[Records supplied Boundary: Start]

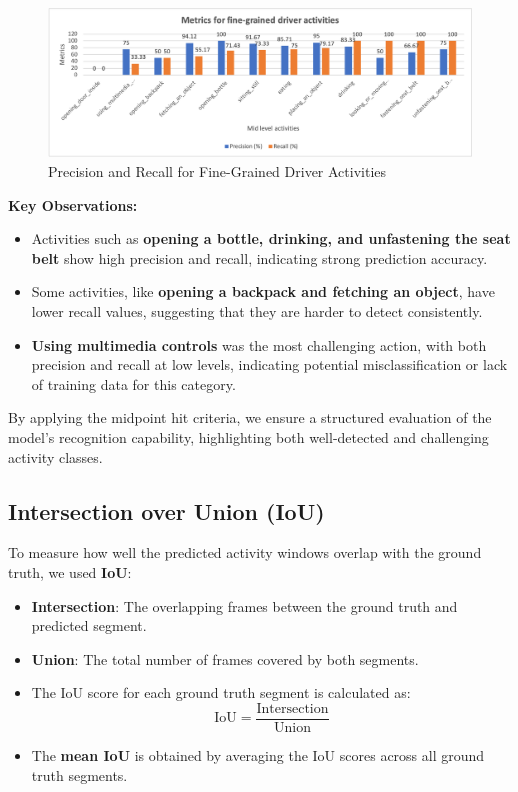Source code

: \documentclass{article}
\begin{document}
\begin{figure}[h]
    \centering
    \includegraphics[width=\linewidth]{Latex Files/figs/metrics2.png}
    \caption{Precision and Recall for Fine-Grained Driver Activities}
    \label{fig:driver-activities}
\end{figure}

\textbf{Key Observations:}
\begin{itemize}
    \item Activities such as \textbf{opening a bottle, drinking, and unfastening the seat belt} show high precision and recall, indicating strong prediction accuracy.
    \item Some activities, like \textbf{opening a backpack and fetching an object}, have lower recall values, suggesting that they are harder to detect consistently.
    \item \textbf{Using multimedia controls} was the most challenging action, with both precision and recall at low levels, indicating potential misclassification or lack of training data for this category.
\end{itemize}

By applying the midpoint hit criteria, we ensure a structured evaluation of the model's recognition capability, highlighting both well-detected and challenging activity classes.

\subsection{Intersection over Union (IoU)}

To measure how well the predicted activity windows overlap with the ground truth, we used \textbf{IoU}:

\begin{itemize}
    \item \textbf{Intersection}: The overlapping frames between the ground truth and predicted segment.
    \item \textbf{Union}: The total number of frames covered by both segments.
    \item The IoU score for each ground truth segment is calculated as:
    \begin{equation}
        \text{IoU} = \frac{\text{Intersection}}{\text{Union}}
    \end{equation}
    \item The \textbf{mean IoU} is obtained by averaging the IoU scores across all ground truth segments.
\end{itemize}
\end{document}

[Records supplied Boundary: End]

• _Task description_
Go through the material and copy out every line with "frames" in it.

• _Answer for the task_
    \item \textbf{Intersection}: The overlapping frames between the ground truth and predicted segment.
    \item \textbf{Union}: The total number of frames covered by both segments.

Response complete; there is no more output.